The scheme has had its advocates and its detractors. The latter are not just fiscally conservative politicians but also the country’s largest labour union whose major arguments are that this would increase the fiscal deficit as well as disincentivise workers from taking on lower-paying jobs. Advocates have argued the exact opposite, saying that the reduction in the inefficient bureaucracy that runs the social security apparatus and the inefficient targeting of schemes would end, thus making the UBI fiscally neutral. Also, because any additional income would be taxed at Finland’s usual income-tax rates, the UBI would possibly encourage people to take up low-paying jobs.
The pilot programme is going to run for 24 months, despite fiscal conservatives who are against the idea and the backing of social liberals who believe that a UBI is needed at a time de-industrialisation has gripped many Western societies.
But in India, the case for an UBI is fundamentally different. When looking at the systemic challenges that this country faces, one number stands out. Our population. At 1,250,000,000, this number is immense and incomprehensible to many economists from the West. Finland’s population is a mere 5.4 million. India also missed the bus that China caught in the 1980s. The rapid economic and industrial development of our large eastern neighbour brought 500 million people out of extreme poverty between 1980 and 2000.
Yet the Chinese economic miracle that was predicated on global trade and China’s cost advantages as a cheap hub for manufacturing, is dissipating. The rise of nationalism and anti-globalisation in once-industrial nations of the West does not bode very well for global trade, nor for India’s hopes of a industrial-led growth boost.
And industry itself is changing; the number of cars produced per employee has shot up over the past three decades even in India. Once upon a time, car companies had hundreds of workers hammer steel sheets into shape and weld into into the form of a car. Today, if you visit a modern car plant, what is shocking is that robots outnumber shop-floor employees. Stamped sheets are welded into place by robots, sent on conveyor belts to paint-shops and only on the final assembly line does one see men and women scurry around.
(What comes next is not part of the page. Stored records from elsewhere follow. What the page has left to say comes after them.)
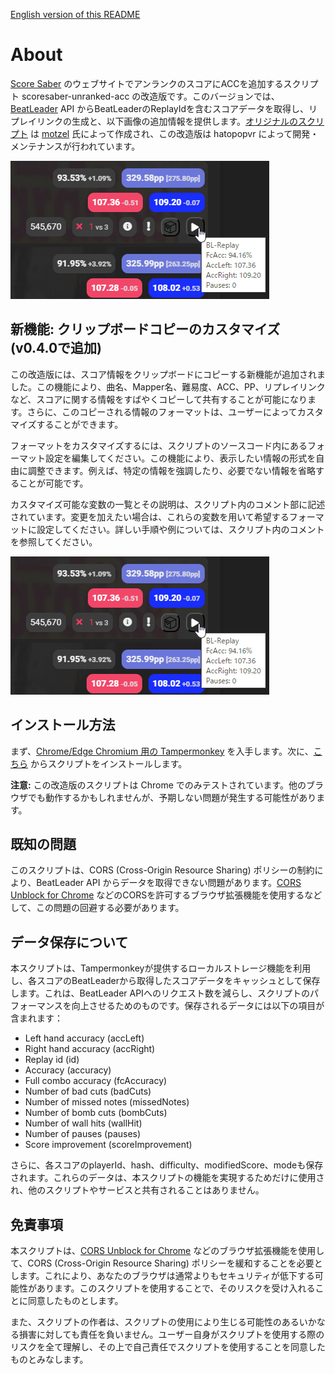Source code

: [English version of this README](README.md)

# About

[Score Saber](https://scoresaber.com) のウェブサイトでアンランクのスコアにACCを追加するスクリプト scoresaber-unranked-acc の改造版です。このバージョンでは、[BeatLeader](https://www.beatleader.xyz/) API からBeatLeaderのReplayIdを含むスコアデータを取得し、リプレイリンクの生成と、以下画像の追加情報を提供します。[オリジナルのスクリプト](https://github.com/motzel/scoresaber-unranked-acc) は [motzel](https://github.com/motzel) 氏によって作成され、この改造版は hatopopvr によって開発・メンテナンスが行われています。

![概要](images/image_002.png)

## 新機能: クリップボードコピーのカスタマイズ (v0.4.0で追加)
この改造版には、スコア情報をクリップボードにコピーする新機能が追加されました。この機能により、曲名、Mapper名、難易度、ACC、PP、リプレイリンクなど、スコアに関する情報をすばやくコピーして共有することが可能になります。さらに、このコピーされる情報のフォーマットは、ユーザーによってカスタマイズすることができます。

フォーマットをカスタマイズするには、スクリプトのソースコード内にあるフォーマット設定を編集してください。この機能により、表示したい情報の形式を自由に調整できます。例えば、特定の情報を強調したり、必要でない情報を省略することが可能です。

カスタマイズ可能な変数の一覧とその説明は、スクリプト内のコメント部に記述されています。変更を加えたい場合は、これらの変数を用いて希望するフォーマットに設定してください。詳しい手順や例については、スクリプト内のコメントを参照してください。

![クリップボードコピー](images/image_002.png)

## インストール方法

まず、[Chrome/Edge Chromium 用の Tampermonkey](https://chrome.google.com/webstore/detail/tampermonkey/dhdgffkkebhmkfjojejmpbldmpobfkfo) を入手します。次に、[こちら](https://github.com/hatopopvr/scoresaber-enhanced-bl-replays/raw/master/scoresaber-enhanced-bl-replays.user.js) からスクリプトをインストールします。

**注意:** この改造版のスクリプトは Chrome でのみテストされています。他のブラウザでも動作するかもしれませんが、予期しない問題が発生する可能性があります。

## 既知の問題

このスクリプトは、CORS (Cross-Origin Resource Sharing) ポリシーの制約により、BeatLeader API からデータを取得できない問題があります。[CORS Unblock for Chrome](https://chrome.google.com/webstore/detail/cors-unblock/lfhmikememgdcahcdlaciloancbhjino) などのCORSを許可するブラウザ拡張機能を使用するなどして、この問題の回避する必要があります。

## データ保存について

本スクリプトは、Tampermonkeyが提供するローカルストレージ機能を利用し、各スコアのBeatLeaderから取得したスコアデータをキャッシュとして保存します。これは、BeatLeader APIへのリクエスト数を減らし、スクリプトのパフォーマンスを向上させるためのものです。保存されるデータには以下の項目が含まれます：

- Left hand accuracy (accLeft)
- Right hand accuracy (accRight)
- Replay id (id)
- Accuracy (accuracy)
- Full combo accuracy (fcAccuracy)
- Number of bad cuts (badCuts)
- Number of missed notes (missedNotes)
- Number of bomb cuts (bombCuts)
- Number of wall hits (wallHit)
- Number of pauses (pauses)
- Score improvement (scoreImprovement)

さらに、各スコアのplayerId、hash、difficulty、modifiedScore、modeも保存されます。これらのデータは、本スクリプトの機能を実現するためだけに使用され、他のスクリプトやサービスと共有されることはありません。

## 免責事項

本スクリプトは、[CORS Unblock for Chrome](https://chrome.google.com/webstore/detail/cors-unblock/lfhmikememgdcahcdlaciloancbhjino) などのブラウザ拡張機能を使用して、CORS (Cross-Origin Resource Sharing) ポリシーを緩和することを必要とします。これにより、あなたのブラウザは通常よりもセキュリティが低下する可能性があります。このスクリプトを使用することで、そのリスクを受け入れることに同意したものとします。

また、スクリプトの作者は、スクリプトの使用により生じる可能性のあるいかなる損害に対しても責任を負いません。ユーザー自身がスクリプトを使用する際のリスクを全て理解し、その上で自己責任でスクリプトを使用することを同意したものとみなします。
Yet from three to four cars per employee per year, car companies now produce close to 20, and while this is not a great metric to start with, car companies now have more people in management and marketing roles than on the shop floor. The labour trouble that engulfed parts of southern Haryana a decade ago, has only accelerated the shift towards more increased automation.
To complicate matters, there is our demographic ‘dividend’; a large number of young people entering the workforce every year. In theory, this should give India a huge economic and productivity boost. After all, we talk of our huge numbers of youth as one of India’s biggest advantages.
One does not want to be a party pooper, but the question of just how this country will provide employment to a quarter of a billion people over the next decade or so, assuming that women also enter the workforce in significant numbers (as is happening in the southern States), has not been comprehensively answered by politicians and policymakers alike. While it would be wrong to accuse previous Governments of not looking at the issue at all, it is true that until recently a holistic of this challenge has been combated.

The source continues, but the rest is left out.